Private Credit Cracks
Echoes of 2008
Cracks are spreading in the $1.8 trillion dollar private credit industry. Echoing the 2008 financial crisis but this time gutting the load-bearing walls.
On Tuesday the Financial Times reported Ares Management, which runs $623 billion, limited redemptions in one of their flagship funds.
That’s the asset management equivalent of a bank run -- investors can’t pull their money because it could spark a fire sale that could collapse the whole fund.
For scale, $623 billion would make Ares the 9th largest bank in America -- just ahead of Capital One.
Spreading Cracks
Ares joins a rogues' gallery of funds that have locked redemptions, starting with Blue Owl which was managing just over $300 billion -- more than American Express -- before it did start fire sales.
During the Blue Owl drama, JPMorgan CEO Jamie Dimon warned when you see one cockroach there’s more. And they’re now coming every couple days: We’ve seen locks in Blackstone, Apollo, Cliffwater. Just last week Morgan Stanley capped redemptions at a major private income fund.
What’s driving it is what drives every bank panic: bailouts encouraged risk. Namely, since the 1990’s finance assumes it’ll a bail out from the Fed if things go bad.
The iron law of finance says more risk more profit -- you can charge more on a risky loan. So bankers do what bailouts pay them to do: Get rich or die trying.
On the ground, that meant hundreds of billions in loans to dodgy borrowers with sweetheart terms that let the borrower roll over the loan if they can’t pay -- so-called covenant-lite deals.
So borrow $100 million at 10%, and when you can’t pay the $10 million interest they just call it a $110 million loan and pretend everything’s fine. Known in the game as “extend and pretend.”
That hides the fact borrowers are in default. Because a loan in default might be worth 30 cents on the dollar. Or 5 cents. Like Enron but an assembly line.
The Fed’s Bait-and-Switch Hikes
Meanwhile, the Fed -- as always -- fed the fire with interest rates.
You’ll recall back in 2023 a clutch of banks went bust because their bonds were worth less after the Fed hiked rates for Bidenflation. Rate hikes lower bond prices, which left trillion dollar holes in bank balance sheets.
That happened on steroids to private credit, much of which went to commercial real estate that got double-hit with work from home and blue-city mismanagement that crushed office prices with vacancy rates hitting 40 year highs -- one in five offices is now empty.

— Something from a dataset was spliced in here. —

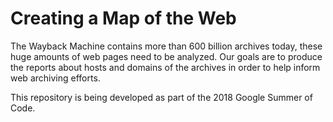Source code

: # Creating a Map of the Web

The Wayback Machine contains more than 600 billion archives today, these huge amounts of web pages need to be analyzed.  Our goals are to produce the reports about hosts and domains of the archives in order to help inform web archiving efforts.

This repository is being developed as part of the 2018 Google Summer
of Code.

Even more money went to dodgy corporate borrowers to fund leveraged buyouts that are now swimming in debt, like First Brands that went out last month with $12 billion in default. Sera Simmons, Citrix, and Envision may have doubled that.
With potentially a lot more: Barclays estimates half of private credit loans are to software and business services that are getting gutted as AI gives it away for free.
The problem is when the loans go bad, investors get haircuts -- some get wiped out. That matters because nearly half of private credit money came from pensions and insurance companies.
If they can’t pay pensions or insurance claims that has bailout stamped on its head.
What’s Next
The Fed’s permanent bailout and interest rate adventures created a monster in private credit. Nobody knows how many cockroaches there are -- not surprising considering they’re hiding it.
And if the Ponzi does collapses, you will pay it off -- as always, bankers eat their wins, you eat their losses. While GDP could take up to a half-point hit — representing about half a million jobs.
It’s not 2008 scale — yet.
But given the near-weekly blow-ups it could get big fast.